Unidad, liderazgo y el reto de sostener el ritmo.

Esa lógica de unidad también tiene nombres propios. Y es que Josefina Rodríguez Zamora ha logrado algo poco común en la administración pública turística mexicana: construir liderazgo sin estridencia. En FITUR se notó una Secretaría de Turismo federal articuladora, respetada por los estados y escuchada por el sector privado. Sin presiones, sin regateos, sin imposiciones. Con una visión clara: alinear intereses para competir en el escenario global.

Esa articulación se refuerza con el papel de Bernardo Cueto, en su doble rol como secretario estatal y como presidente de la Unión de Secretarios de Turismo. La ASETUR funcionó en Madrid como un verdadero espacio de coordinación nacional, donde gobernadores y secretarios dejaron de lado diferencias políticas para asumir un propósito común: presentar a México como un solo gigante turístico, con la meta explícita de alcanzar el quinto lugar mundial en llegadas internacionales hacia 2030.
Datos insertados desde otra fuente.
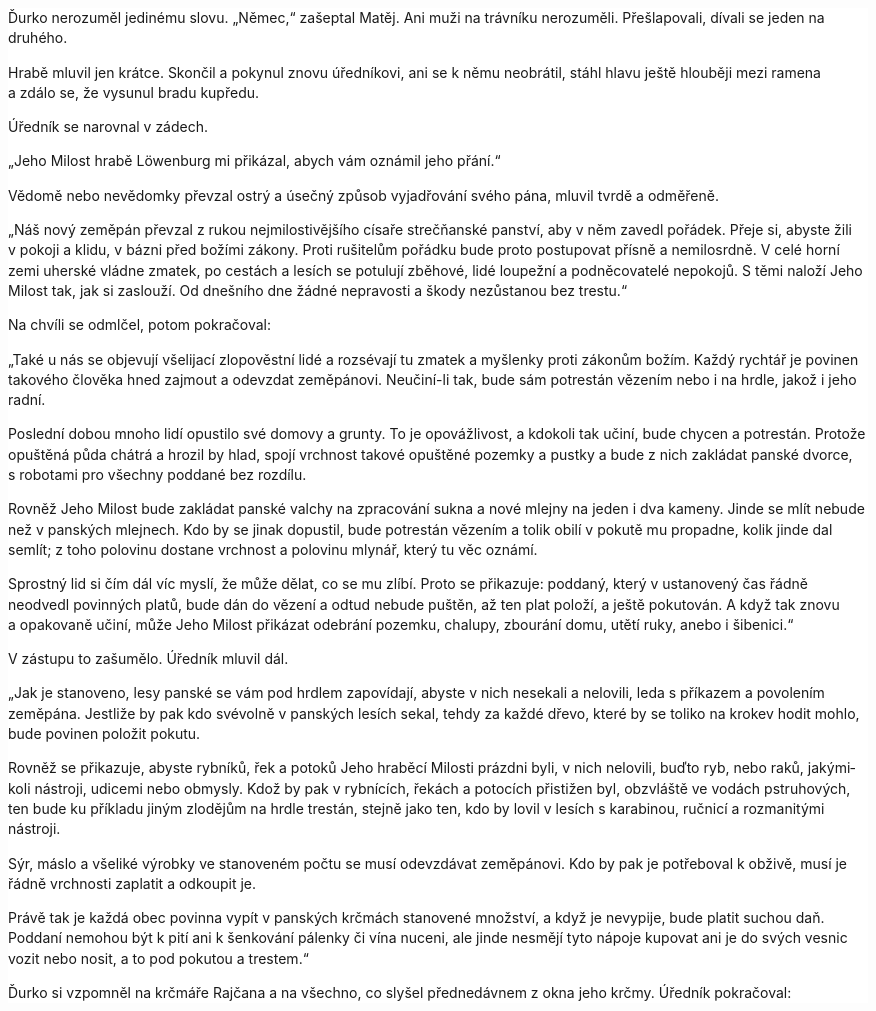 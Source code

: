 Ďurko nerozuměl jedinému slovu. „Němec,“ zašeptal Matěj. Ani muži na trávníku nerozuměli. Přešlapovali, dívali se jeden na druhého.

Hrabě mluvil jen krátce. Skončil a pokynul znovu úředníkovi, ani se k němu neobrátil, stáhl hlavu ještě hlouběji mezi ramena a zdálo se, že vysunul bradu kupředu.

Úředník se narovnal v zádech.

„Jeho Milost hrabě Löwenburg mi přikázal, abych vám oznámil jeho přání.“

Vědomě nebo nevědomky převzal ostrý a úsečný způsob vyjadřování svého pána, mluvil tvrdě a odměřeně.

„Náš nový zeměpán převzal z rukou nejmilostivějšího císaře strečňanské panství, aby v něm zavedl pořádek. Přeje si, abyste žili v pokoji a klidu, v bázni před božími zákony. Proti rušitelům pořádku bude proto postupovat přísně a nemilosrdně. V celé horní zemi uherské vládne zmatek, po cestách a lesích se potulují zběhové, lidé loupežní a podněcovatelé nepokojů. S těmi naloží Jeho Milost tak, jak si zaslouží. Od dnešního dne žádné nepravosti a škody nezůstanou bez trestu.“

Na chvíli se odmlčel, potom pokračoval:

„Také u nás se objevují všelijací zlopověstní lidé a rozsévají tu zmatek a myšlenky proti zákonům božím. Každý rychtář je povinen takového člověka hned zajmout a odevzdat zeměpánovi. Neučiní-li tak, bude sám potrestán vězením nebo i na hrdle, jakož i jeho radní.

Poslední dobou mnoho lidí opustilo své domovy a grunty. To je opovážlivost, a kdokoli tak učiní, bude chycen a potrestán. Protože opuštěná půda chátrá a hrozil by hlad, spojí vrchnost takové opuš­těné pozemky a pustky a bude z nich zakládat panské dvorce, s robotami pro všechny poddané bez rozdílu.

Rovněž Jeho Milost bude zakládat panské valchy na zpracování sukna a nové mlejny na jeden i dva kameny. Jinde se mlít nebude než v panských mlejnech. Kdo by se jinak dopustil, bude potrestán vězením a tolik obilí v pokutě mu propadne, kolik jinde dal semlít; z toho polovinu dostane vrchnost a polovinu mlynář, který tu věc oznámí.

Sprostný lid si čím dál víc myslí, že může dělat, co se mu zlíbí. Proto se přikazuje: poddaný, který v ustanovený čas řádně neodvedl povinných platů, bude dán do vězení a odtud nebude puštěn, až ten plat položí, a ještě pokutován. A když tak znovu a opakovaně učiní, může Jeho Milost přikázat odebrání pozemku, chalupy, zbourání domu, utětí ruky, anebo i šibenici.“

V zástupu to zašumělo. Úředník mluvil dál.

„Jak je stanoveno, lesy panské se vám pod hrdlem zapovídají, abyste v nich nesekali a nelovili, leda s příkazem a povolením zeměpána. Jestliže by pak kdo svévolně v panských lesích sekal, tehdy za každé dřevo, které by se toliko na krokev hodit mohlo, bude povinen položit pokutu.

Rovněž se přikazuje, abyste rybníků, řek a potoků Jeho hraběcí Milosti prázdni byli, v nich nelovili, buďto ryb, nebo raků, jakými­koli nástroji, udicemi nebo obmysly. Kdož by pak v rybnících, řekách a potocích přistižen byl, obzvláště ve vodách pstruhových, ten bude ku příkladu jiným zlodějům na hrdle trestán, stejně jako ten, kdo by lovil v lesích s karabinou, ručnicí a rozmanitými nástroji.

Sýr, máslo a všeliké výrobky ve stanoveném počtu se musí odevzdávat zeměpánovi. Kdo by pak je potřeboval k obživě, musí je řádně vrchnosti zaplatit a odkoupit je.

Právě tak je každá obec povinna vypít v panských krčmách stanovené množství, a když je nevypije, bude platit suchou daň. Poddaní nemohou být k pití ani k šenkování pálenky či vína nuceni, ale jinde nesmějí tyto nápoje kupovat ani je do svých vesnic vozit nebo nosit, a to pod pokutou a trestem.“

Ďurko si vzpomněl na krčmáře Rajčana a na všechno, co slyšel přednedávnem z okna jeho krčmy. Úředník pokračoval:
Los datos respaldan esa ambición. México ya se encuentra entre los países más visitados del mundo, y la tendencia de crecimiento posterior a la pandemia ha sido consistente. La conectividad aérea se expande, la inversión hotelera no se ha detenido y la demanda internacional busca cada vez más destinos auténticos, diversos y con identidad. México cumple con todo eso, pero el reto es mayúsculo: sostener el ritmo.

Porque el turismo no puede ser solo una cifra de llegadas. El gran desafío —y la gran promesa— es que se convierta en prosperidad compartida. Que la derrama económica no se concentre en unos cuantos polos, sino que llegue a comunidades rurales, a pueblos indígenas, a regiones históricamente marginadas. Que cada acuerdo firmado en FITUR tenga una traducción real en empleos, capacitación, infraestructura y bienestar local.

Por eso, el esfuerzo que se hace en ferias como FITUR va mucho más allá del brindis y la foto. Tiene que ver con contagiar una nueva perspectiva al país entero: entender que ser anfitriones del mundo implica profesionalización, planeación, sostenibilidad y orgullo. Implica también asumir que la competencia global es feroz y que no basta con tener belleza natural; hay que gestionarla bien.

Si esta inercia se mantiene —si este impulso estratégico, coordinado y visionario persiste— México tiene frente a sí una oportunidad histórica irrepetible. No exagero al decir que puede posicionarse como el gran gigante de los destinos turísticos globales. Pocos países pueden ofrecer, dentro de sus fronteras, playas, desiertos, selvas, ciudades milenarias, metrópolis contemporáneas, gastronomía reconocida mundialmente y una cultura viva que se reinventa sin perder raíces.

En Madrid quedó claro: México no es un destino, es un mundo completo. Y el mundo está emocionado por descubrirlo.